You’re so very welcome Ann, and thank you for your sweet comments! 

She can really leap, run, shuffle, wiggle, turn in circles, whewwww she makes me tired watching her. :lol:

The kids have been out and about today, so it's been quite. I can handle all of 1 day of that, then I'm ready for action again. :lol:



N*T*M*4U said:


> OMG...She is so precious little girl.....great set of pictures....you are very good with taking pictures!!!....you should share one of her with your mom...those are so sweet......


Thank you so much Moni!  Those pics of my Mom & Jade were so sweet, weren't they!?! My Mom can't see the babies, but she does love them so much. 



Brodysmom said:


> Jade is complete and utter sweetness. What an ANGEL. I just can't get over how cute she is. She is beautiful! If I ever got another Chi, I'd want one just like Jade. The likelihood of finding one like her is about impossible so guess I will just have Brody. ha.
> 
> Brodysmom


Thank you very much Tracy!  She really is a little sweetheart. So fun, playful, and loving at the same time. Your little Brody is one very special beautiful boy. I will be on the lookout for a Jade look alike, and if I come across one, you and Brody will be the first to know.


----------



## TLI (Sep 3, 2008)

*Tricia* said:


> Those pictures were just too much!! You seriously better never tell me where you live! Now I can't wait for hubby to get home from work to show him these. He's a Jade fan too!


Thank you so much Tricia!  Puppy nappin' time, huh!?! If I hear someone sneakin' around, I'll know who it is. :wink: I'm glad you and your hubby enjoy the pics.


----------



## Jessica (Jul 11, 2004)

Jade is the cutest! She definitely put a smile on my face. You take great pictures. I love the "Talk to the paw" one and the one of her getting a kiss from your grandson.


----------



## avbjessup (Apr 20, 2009)

Brodysmom said:


> The likelihood of finding one like her is about impossible so guess I will just have Brody. ha.
> 
> Brodysmom



Such a hardship!! LMAO!!!!!


----------



## Maleighchi (Jan 6, 2008)

She is just precious!!! I love her!


----------



## Waiushaoting (Jun 6, 2009)

OMG these pictures are definitely my favorite...i love the one of her leaping ^^...she is so athletic for such a lil one.


----------



## voodewlady (May 14, 2009)

What a precious little girl. I hope my new baby will be as adorable and happy as Jade! :love9:


----------



## peapod (Nov 9, 2008)

Lovely pics, love the talk to the paw one the best tho


----------



## Mandy (Jan 16, 2009)

great pics as usual T jade is such a cute little one and she takes great pictures


----------



## *Gemma* (May 18, 2009)

Jade is beautiful, like a lot of others here, I am in love with her lol!!


----------



## TLI (Sep 3, 2008)

Thank you so much ladies!  We just came in from outside this morning, and boy did she get her exercise for the day. :lol: She cracks us all up!


----------



## Fern's Mummy (May 26, 2009)

She is STUNNING, absolutely STUNNING!!!

Did Jade come from the same breeder as Gia? They're both so tiny and have a similar look about them. 

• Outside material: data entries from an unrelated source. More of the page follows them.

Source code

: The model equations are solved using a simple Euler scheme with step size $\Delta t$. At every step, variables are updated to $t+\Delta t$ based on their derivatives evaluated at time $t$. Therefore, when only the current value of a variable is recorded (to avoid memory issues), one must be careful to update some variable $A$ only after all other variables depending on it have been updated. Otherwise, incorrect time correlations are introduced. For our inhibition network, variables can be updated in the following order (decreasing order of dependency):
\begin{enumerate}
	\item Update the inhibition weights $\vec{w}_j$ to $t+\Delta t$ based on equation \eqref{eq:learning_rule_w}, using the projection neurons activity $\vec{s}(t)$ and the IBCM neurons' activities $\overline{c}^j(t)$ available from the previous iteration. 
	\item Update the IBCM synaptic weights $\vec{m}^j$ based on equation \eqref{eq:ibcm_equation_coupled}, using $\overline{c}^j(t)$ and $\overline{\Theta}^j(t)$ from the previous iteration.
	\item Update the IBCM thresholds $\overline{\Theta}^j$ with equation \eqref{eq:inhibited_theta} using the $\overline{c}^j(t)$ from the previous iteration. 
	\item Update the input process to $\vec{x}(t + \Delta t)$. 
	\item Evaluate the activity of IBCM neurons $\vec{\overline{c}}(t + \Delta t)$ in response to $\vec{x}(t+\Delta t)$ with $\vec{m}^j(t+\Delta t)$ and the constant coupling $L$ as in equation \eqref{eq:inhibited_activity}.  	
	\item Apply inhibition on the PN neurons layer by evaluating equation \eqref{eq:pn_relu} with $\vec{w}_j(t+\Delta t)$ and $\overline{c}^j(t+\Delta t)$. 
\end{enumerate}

All your babies are adorable


----------



## TLI (Sep 3, 2008)

Thank you so much for the super sweet comment on Jade!  Gia & Jade came from different Breeders. Gia's Mom has only been bred twice. The first time she was bred she only had one pup, and the second time she only had Gia. Both times the pups were very tiny at full growth but very healthy. They have since placed Gia's Mom in a pet home.  Jade's breeder is a retired Chi breeder here in my local area. We were lucky to come across Jade. She was in one of the last 3 litters her breeder bred. Her Mom had 2 pups, Jade and her Brother. Her Brother was a wee fella' too and looked a lot like her but a different color.


----------



## *Chloe* (Feb 6, 2006)

very cute


----------



## Fern's Mummy (May 26, 2009)

TLI said:


> Thank you so much for the super sweet comment on Jade!  Gia & Jade came from different Breeders. Gia's Mom has only been bred twice. The first time she was bred she only had one pup, and the second time she only had Gia. Both times the pups were very tiny at full growth but very healthy. They have since placed Gia's Mom in a pet home.  Jade's breeder is a retired Chi breeder here in my local area. We were lucky to come across Jade. She was in one of the last 3 litters her breeder bred. Her Mom had 2 pups, Jade and her Brother. Her Brother was a wee fella' too and looked a lot like her but a different color.


Aww bless  Thanks for sharing! Both so beautiful


----------



## <maxiwoowoo> (Oct 22, 2008)

u have an adorable puppy and so so tiny!


----------



## lynx8456 (Feb 26, 2009)

Jade rocks!!! She has such an adorable face.


----------



## BABY BABS (Feb 5, 2008)

Jade is so cute I have a tough time even expressing how much I love new pictures of her. Such a small chi would make me nervous to have at this time, so thank you very much for sharing her with us.


----------



## sakyurek (Mar 24, 2009)

She is the cutest chi in the world!I love her so much ,your photos are amazing too


----------



## MarieUkxx (May 19, 2009)

I love her, she's sooooooo tiny!!!!!! I think she's adorable.


----------



## TLI (Sep 3, 2008)

You ladies are just the sweetest! Thank you all so very much for you kind words!  We do appreciate them all so much! Jade sends puppy kisses to all.


----------